Die Aufregung der Leute diente in diesen Fällen zur Bestätigung ihrer eigenen „moralischen Identität“ und noch wichtiger für DasGeileNeueInternet: Die Gelegenheit, Empörung auszudrücken, führte zu einer Überhöhung der eigenen moralischen Integrität. In anderen Worten: Gib Leuten ein Tool, mit dem man seiner Entrüstung sehr leicht Ausdruck verleihen kann (sagen wir mal, Social Media), und sie werden es garantiert tun, sowohl um ihre Schuldgefühle zu bekämpfen, ihre Identität zu wahren, als auch sich selbst als moralisch integerer zu fühlen.

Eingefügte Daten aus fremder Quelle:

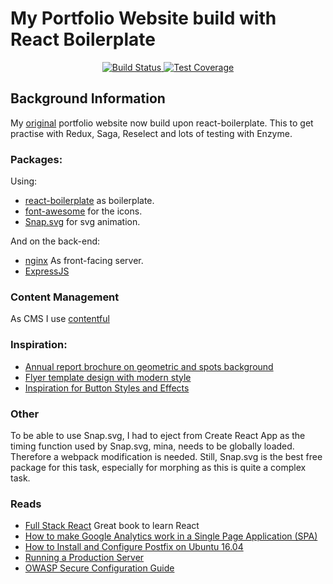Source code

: # My Portfolio Website build with React Boilerplate

<div align="center">
  <!-- Build Status -->
  <a href="https://travis-ci.org/Mensae/portfolio-react-boilerplate">
    <img src="https://travis-ci.org/Mensae/portfolio-react-boilerplate.svg" alt="Build Status" />
  </a>
  <!-- Test Coverage -->
  <a href="https://coveralls.io/github/Mensae/portfolio-react-boilerplate?branch=master">
    <img src="https://coveralls.io/repos/github/Mensae/portfolio-react-boilerplate/badge.svg?branch=master" alt="Test Coverage" />
  </a>
</div>

## Background Information

My [original](https://github.com/Mensae/portfolio-react) portfolio website now build upon react-boilerplate. This to 
get practise with Redux, Saga, Reselect and lots of testing with Enzyme.

### Packages:

Using:

- [react-boilerplate](https://github.com/react-boilerplate/react-boilerplate) as boilerplate.
- [font-awesome](http://fontawesome.io/) for the icons.
- [Snap.svg](http://snapsvg.io/) for svg animation.

And on the back-end:

- [nginx](https://nginx.org/) As front-facing server.
- [ExpressJS](https://expressjs.com/)

### Content Management

As CMS I use [contentful](https://www.contentful.com/)

### Inspiration:

- [Annual report brochure on geometric and spots background](http://all-free-download.com/free-vector/download/annual-report-brochure-on-geometric-and-spots-background_6823285.html)
- [Flyer template design with modern style](http://all-free-download.com/free-vector/download/flyer_template_design_with_modern_style_6824365.html)
- [Inspiration for Button Styles and Effects](https://tympanus.net/codrops/2015/02/26/inspiration-button-styles-effects/)

### Other

To be able to use Snap.svg, I had to eject from Create React App as the timing function used by Snap.svg, mina, needs to
 be globally loaded. Therefore a webpack modification is needed.
Still, Snap.svg is the best free package for this task, especially for morphing as this is quite a complex task.

### Reads

- [Full Stack React](https://www.fullstackreact.com/) Great book to learn React
- [How to make Google Analytics work in a Single Page Application (SPA)](http://tech.webinterpret.com/how-to-make-google-analytics-work-in-a-single-page-application-spa/)
- [How to Install and Configure Postfix on Ubuntu 16.04](https://poweruphosting.com/blog/how-to-install-and-configure-postfix-on-ubuntu-16-04-2/)
- [Running a Production Server](https://react-server.io/docs/guides/production)
- [OWASP Secure Configuration Guide](https://www.owasp.org/index.php/SCG_WS_nginx)

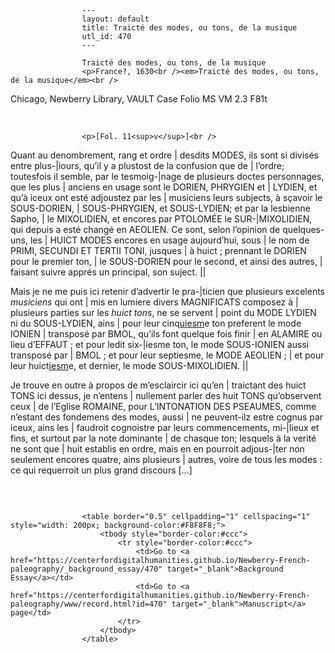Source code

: 
                    ---
                    layout: default
                    title: Traicté des modes, ou tons, de la musique
                    utl_id: 470
                    ---
                
                    Traicté des modes, ou tons, de la musique  
                    <p>France?, 1630<br /><em>Traicté des modes, ou tons, de la musique</em><br />
Chicago, Newberry Library, VAULT Case Folio MS VM 2.3 F81t</p>
<p> </p>
  
                    <p>[Fol. 11<sup>v</sup>]<br />
Quant au denombrement, rang et ordre | desdits MODES, ils sont si divisés entre plus-|iours, qu’il y a plustost de la confusion que de | l’ordre; toutesfois il semble, par le tesmoig-|nage de plusieurs doctes personnages, que les plus | anciens en usage sont le DORIEN, PHRYGIEN et | LYDIEN, et qu’à iceux ont esté adjoustez par les | musiciens leurs subjects, à sçavoir le SOUS-DORIEN, | SOUS-PHRYGIEN, et SOUS-LYDIEN; et par la lesbienne Sapho, | le MIXOLIDIEN, et encores par PTOLOMÉE le SUR-|MIXOLIDIEN, qui depuis a esté changé en AEOLIEN. Ce sont, selon l’opinion de quelques-uns, les | HUICT MODES encores en usage aujourd’hui, sous | le nom de PRIMI, SECUNDI ET TERTII TONI, jusques | à huict ; prennant le DORIEN pour le premier ton, | le SOUS-DORIEN pour le second, et ainsi des autres, | faisant suivre apprés un principal, son suject. ||</p>
<p>Mais je ne me puis ici retenir d’advertir le pra-|ticien que plusieurs excelents <em>musiciens</em> qui ont | mis en lumiere divers MAGNIFICATS composez à | plusieurs parties sur les <em>huict tons</em>, ne se servent | point du MODE LYDIEN ni du SOUS-LYDIEN, ains | pour leur cinq<u>uiesm</u>e ton preferent le mode IONIEN | transposé par BMOL, qu’ils font quelque fois finir | en ALAMIRE ou lieu d’EFFAUT ; et pour ledit six-|iesme ton, le mode SOUS-IONIEN aussi transposé par | BMOL ; et pour leur septiesme, le MODE AEOLIEN ; | et pour leur huict<u>iesm</u>e, et dernier, le mode SOUS-MIXOLIDIEN. ||</p>
<p>Je trouve en outre à propos de m’esclaircir ici qu’en | traictant des huict TONS ici dessus, je n’entens | nullement parler des huit TONS qu’observent ceux | de l’Eglise ROMAINE, pour L’INTONATION DES PSEAUMES, comme n’estant des fondemens des modes, aussi | ne peuvent-ilz estre cognus par iceux, ains les | faudroit cognoistre par leurs commencements, mi-|lieux et fins, et surtout par la note dominante | de chasque ton; lesquels à la verité ne sont que | huit establis en ordre, mais en en pourroit adjous-|ter non seulement encores quatre, ains plusieurs | autres, voire de tous les modes : ce qui requerroit un plus grand discours […]</p>
<p> </p>

                    
                     
                    <table border="0.5" cellpadding="1" cellspacing="1" style="width: 200px; background-color:#F8F8F8;">
                        <tbody style="border-color:#ccc">
                            <tr style="border-color:#ccc">
                                <td>Go to <a href="https://centerfordigitalhumanities.github.io/Newberry-French-paleography/_background_essay/470" target="_blank">Background Essay</a></td>
                                <td>Go to <a href="https://centerfordigitalhumanities.github.io/Newberry-French-paleography/www/record.html?id=470" target="_blank">Manuscript</a> page</td>
                            </tr>
                        </tbody>
                    </table>
                     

Die Autoren der Studie legen auch nahe, dass weder die politischeh Überzeugung dabei eine Rolle spielt, noch der persönliche „general Affect“ (dt. etwa „generelles Aufregungspotential“), noch die Haltung zum abgefragten Gegenstand (Globalisierungsgegner, Nike-Hater, Klimaleugner, whatever). Das suggeriert, dass diese Ergebnisse genauso für eher unpolitische Menschen gilt, wie auch etwa für Aktivisten.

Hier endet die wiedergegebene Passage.